### Given data

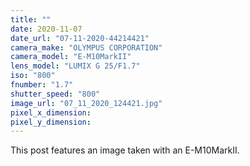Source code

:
 ```yaml
---
title: ""
date: 2020-11-07
date_url: "07-11-2020-44214421"
camera_make: "OLYMPUS CORPORATION"
camera_model: "E-M10MarkII"
lens_model: "LUMIX G 25/F1.7"
iso: "800"
fnumber: "1.7"
shutter_speed: "800"
image_url: "07_11_2020_124421.jpg"
pixel_x_dimension: 
pixel_y_dimension: 
---
```


This post features an image taken with an E-M10MarkII.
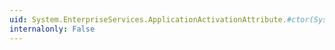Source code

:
 ```yaml
---
uid: System.EnterpriseServices.ApplicationActivationAttribute.#ctor(System.EnterpriseServices.ActivationOption)
internalonly: False
---
```

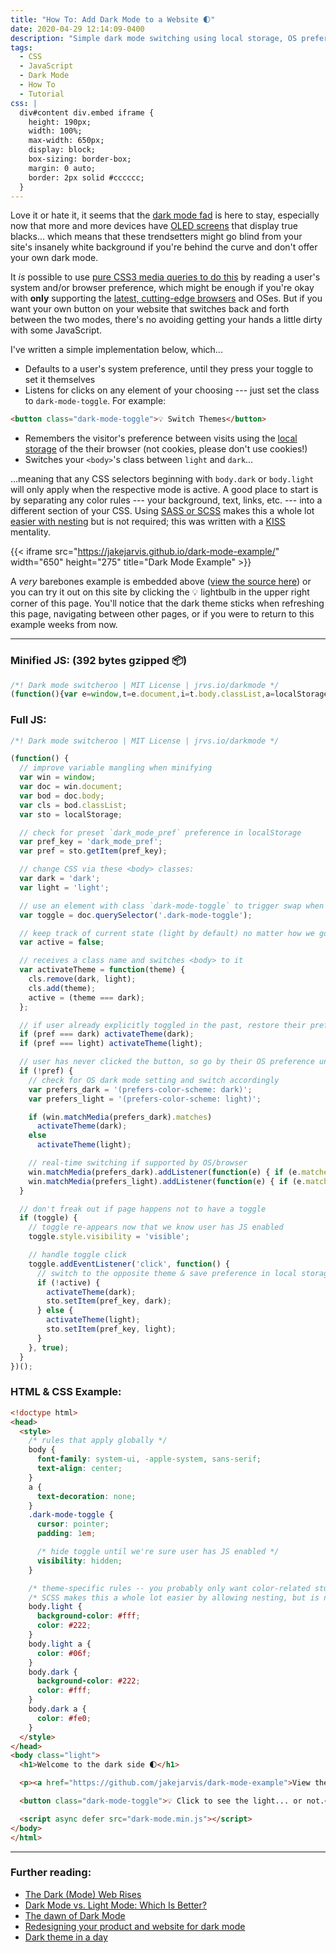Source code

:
 ```yaml
---
title: "How To: Add Dark Mode to a Website 🌓"
date: 2020-04-29 12:14:09-0400
description: "Simple dark mode switching using local storage, OS preference detection, and minimal JavaScript."
tags:
  - CSS
  - JavaScript
  - Dark Mode
  - How To
  - Tutorial
css: |
  div#content div.embed iframe {
    height: 190px;
    width: 100%;
    max-width: 650px;
    display: block;
    box-sizing: border-box;
    margin: 0 auto;
    border: 2px solid #cccccc;
  }
---
```


Love it or hate it, it seems that the [dark mode fad](https://en.wikipedia.org/wiki/Light-on-dark_color_scheme) is here to stay, especially now that more and more devices have [OLED screens](https://www.macrumors.com/2019/10/21/ios-13-dark-mode-extends-iphone-battery-life/) that display true blacks... which means that these trendsetters might go blind from your site's insanely white background if you're behind the curve and don't offer your own dark mode.

It _is_ possible to use [pure CSS3 media queries to do this](https://css-tricks.com/dark-modes-with-css/) by reading a user's system and/or browser preference, which might be enough if you're okay with **only** supporting the [latest, cutting-edge browsers](https://caniuse.com/#feat=prefers-color-scheme) and OSes. But if you want your own button on your website that switches back and forth between the two modes, there's no avoiding getting your hands a little dirty with some JavaScript.

I've written a simple implementation below, which...

- Defaults to a user's system preference, until they press your toggle to set it themselves
- Listens for clicks on any element of your choosing --- just set the class to `dark-mode-toggle`. For example:

```html {linenos=false}
<button class="dark-mode-toggle">💡 Switch Themes</button>
```

- Remembers the visitor's preference between visits using the [local storage](https://www.w3schools.com/html/html5_webstorage.asp) of the their browser (not cookies, please don't use cookies!)
- Switches your `<body>`'s class between `light` and `dark`...

...meaning that any CSS selectors beginning with `body.dark` or `body.light` will only apply when the respective mode is active. A good place to start is by separating any color rules --- your background, text, links, etc. --- into a different section of your CSS. Using [SASS or SCSS](https://sass-lang.com/) makes this a whole lot [easier with nesting](https://sass-lang.com/guide#topic-3) but is not required; this was written with a [KISS](https://getyarn.io/yarn-clip/embed/eed08f4f-d1c9-4cc0-b041-f280a5dbf0a5?autoplay=false) mentality.

{{< iframe src="https://jakejarvis.github.io/dark-mode-example/" width="650" height="275" title="Dark Mode Example" >}}

A _very_ barebones example is embedded above ([view the source here](https://github.com/jakejarvis/dark-mode-example)) or you can try it out on this site by clicking the 💡 lightbulb in the upper right corner of this page. You'll notice that the dark theme sticks when refreshing this page, navigating between other pages, or if you were to return to this example weeks from now.

---

### Minified JS: (392 bytes gzipped 📦)

```js
/*! Dark mode switcheroo | MIT License | jrvs.io/darkmode */
(function(){var e=window,t=e.document,i=t.body.classList,a=localStorage,c="dark_mode_pref",d=a.getItem(c),r="dark",o="light",s=t.querySelector(".dark-mode-toggle"),n=!1,m=function(e){i.remove(r,o);i.add(e);n=e===r};d===r&&m(r);d===o&&m(o);if(!d){var l="(prefers-color-scheme: dark)",f="(prefers-color-scheme: light)";e.matchMedia(l).matches?m(r):m(o);e.matchMedia(l).addListener((function(e){e.matches&&m(r)}));e.matchMedia(f).addListener((function(e){e.matches&&m(o)}))}if(s){s.style.visibility="visible";s.addEventListener("click",(function(){if(n){m(o);a.setItem(c,o)}else{m(r);a.setItem(c,r)}}),!0)}})();
```

### Full JS:

```js
/*! Dark mode switcheroo | MIT License | jrvs.io/darkmode */

(function() {
  // improve variable mangling when minifying
  var win = window;
  var doc = win.document;
  var bod = doc.body;
  var cls = bod.classList;
  var sto = localStorage;

  // check for preset `dark_mode_pref` preference in localStorage
  var pref_key = 'dark_mode_pref';
  var pref = sto.getItem(pref_key);

  // change CSS via these <body> classes:
  var dark = 'dark';
  var light = 'light';

  // use an element with class `dark-mode-toggle` to trigger swap when clicked
  var toggle = doc.querySelector('.dark-mode-toggle');

  // keep track of current state (light by default) no matter how we got there
  var active = false;

  // receives a class name and switches <body> to it
  var activateTheme = function(theme) {
    cls.remove(dark, light);
    cls.add(theme);
    active = (theme === dark);
  };

  // if user already explicitly toggled in the past, restore their preference
  if (pref === dark) activateTheme(dark);
  if (pref === light) activateTheme(light);

  // user has never clicked the button, so go by their OS preference until/if they do so
  if (!pref) {
    // check for OS dark mode setting and switch accordingly
    var prefers_dark = '(prefers-color-scheme: dark)';
    var prefers_light = '(prefers-color-scheme: light)';

    if (win.matchMedia(prefers_dark).matches)
      activateTheme(dark);
    else
      activateTheme(light);

    // real-time switching if supported by OS/browser
    win.matchMedia(prefers_dark).addListener(function(e) { if (e.matches) activateTheme(dark); });
    win.matchMedia(prefers_light).addListener(function(e) { if (e.matches) activateTheme(light); });
  }

  // don't freak out if page happens not to have a toggle
  if (toggle) {
    // toggle re-appears now that we know user has JS enabled
    toggle.style.visibility = 'visible';

    // handle toggle click
    toggle.addEventListener('click', function() {
      // switch to the opposite theme & save preference in local storage
      if (!active) {
        activateTheme(dark);
        sto.setItem(pref_key, dark);
      } else {
        activateTheme(light);
        sto.setItem(pref_key, light);
      }
    }, true);
  }
})();
```

### HTML & CSS Example:

```html
<!doctype html>
<head>
  <style>
    /* rules that apply globally */
    body {
      font-family: system-ui, -apple-system, sans-serif;
      text-align: center;
    }
    a {
      text-decoration: none;
    }
    .dark-mode-toggle {
      cursor: pointer;
      padding: 1em;

      /* hide toggle until we're sure user has JS enabled */
      visibility: hidden;
    }

    /* theme-specific rules -- you probably only want color-related stuff here */
    /* SCSS makes this a whole lot easier by allowing nesting, but is not required */
    body.light {
      background-color: #fff;
      color: #222;
    }
    body.light a {
      color: #06f;
    }
    body.dark {
      background-color: #222;
      color: #fff;
    }
    body.dark a {
      color: #fe0;
    }
  </style>
</head>
<body class="light">
  <h1>Welcome to the dark side 🌓</h1>

  <p><a href="https://github.com/jakejarvis/dark-mode-example">View the source code.</a></p>

  <button class="dark-mode-toggle">💡 Click to see the light... or not.</button>

  <script async defer src="dark-mode.min.js"></script>
</body>
</html>
```

---

### Further reading:

- [The Dark (Mode) Web Rises](https://charlesrt.uk/blog/the-dark-web-rises/)
- [Dark Mode vs. Light Mode: Which Is Better?](https://www.nngroup.com/articles/dark-mode/)
- [The dawn of Dark Mode](https://uxdesign.cc/the-dawn-of-dark-mode-9636d1c9bcf0)
- [Redesigning your product and website for dark mode](https://stuffandnonsense.co.uk/blog/redesigning-your-product-and-website-for-dark-mode)
- [Dark theme in a day](https://medium.com/@mwichary/dark-theme-in-a-day-3518dde2955a)
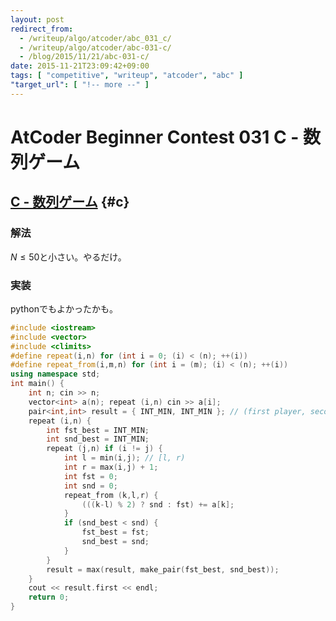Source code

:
```yaml
---
layout: post
redirect_from:
  - /writeup/algo/atcoder/abc_031_c/
  - /writeup/algo/atcoder/abc-031-c/
  - /blog/2015/11/21/abc-031-c/
date: 2015-11-21T23:09:42+09:00
tags: [ "competitive", "writeup", "atcoder", "abc" ]
"target_url": [ "!-- more --" ]
---
```


# AtCoder Beginner Contest 031 C - 数列ゲーム

## [C - 数列ゲーム](https://beta.atcoder.jp/contests/abc031/tasks/abc031_c) {#c}

### 解法

$N \le 50$と小さい。やるだけ。

### 実装

pythonでもよかったかも。

``` c++
#include <iostream>
#include <vector>
#include <climits>
#define repeat(i,n) for (int i = 0; (i) < (n); ++(i))
#define repeat_from(i,m,n) for (int i = (m); (i) < (n); ++(i))
using namespace std;
int main() {
    int n; cin >> n;
    vector<int> a(n); repeat (i,n) cin >> a[i];
    pair<int,int> result = { INT_MIN, INT_MIN }; // (first player, second player)
    repeat (i,n) {
        int fst_best = INT_MIN;
        int snd_best = INT_MIN;
        repeat (j,n) if (i != j) {
            int l = min(i,j); // [l, r)
            int r = max(i,j) + 1;
            int fst = 0;
            int snd = 0;
            repeat_from (k,l,r) {
                (((k-l) % 2) ? snd : fst) += a[k];
            }
            if (snd_best < snd) {
                fst_best = fst;
                snd_best = snd;
            }
        }
        result = max(result, make_pair(fst_best, snd_best));
    }
    cout << result.first << endl;
    return 0;
}
```
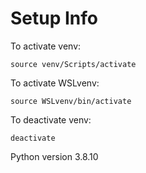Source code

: # Setup Info
To activate venv:

```
source venv/Scripts/activate
```

To activate WSLvenv:

```
source WSLvenv/bin/activate
```

To deactivate venv:

```
deactivate
```

Python version 3.8.10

### Try it
Find all lines holding the word "document" in the records above and copy them.

### Exercise answer
(function(){var e=window,t=e.document,i=t.body.classList,a=localStorage,c="dark_mode_pref",d=a.getItem(c),r="dark",o="light",s=t.querySelector(".dark-mode-toggle"),n=!1,m=function(e){i.remove(r,o);i.add(e);n=e===r};d===r&&m(r);d===o&&m(o);if(!d){var l="(prefers-color-scheme: dark)",f="(prefers-color-scheme: light)";e.matchMedia(l).matches?m(r):m(o);e.matchMedia(l).addListener((function(e){e.matches&&m(r)}));e.matchMedia(f).addListener((function(e){e.matches&&m(o)}))}if(s){s.style.visibility="visible";s.addEventListener("click",(function(){if(n){m(o);a.setItem(c,o)}else{m(r);a.setItem(c,r)}}),!0)}})();
  var doc = win.document;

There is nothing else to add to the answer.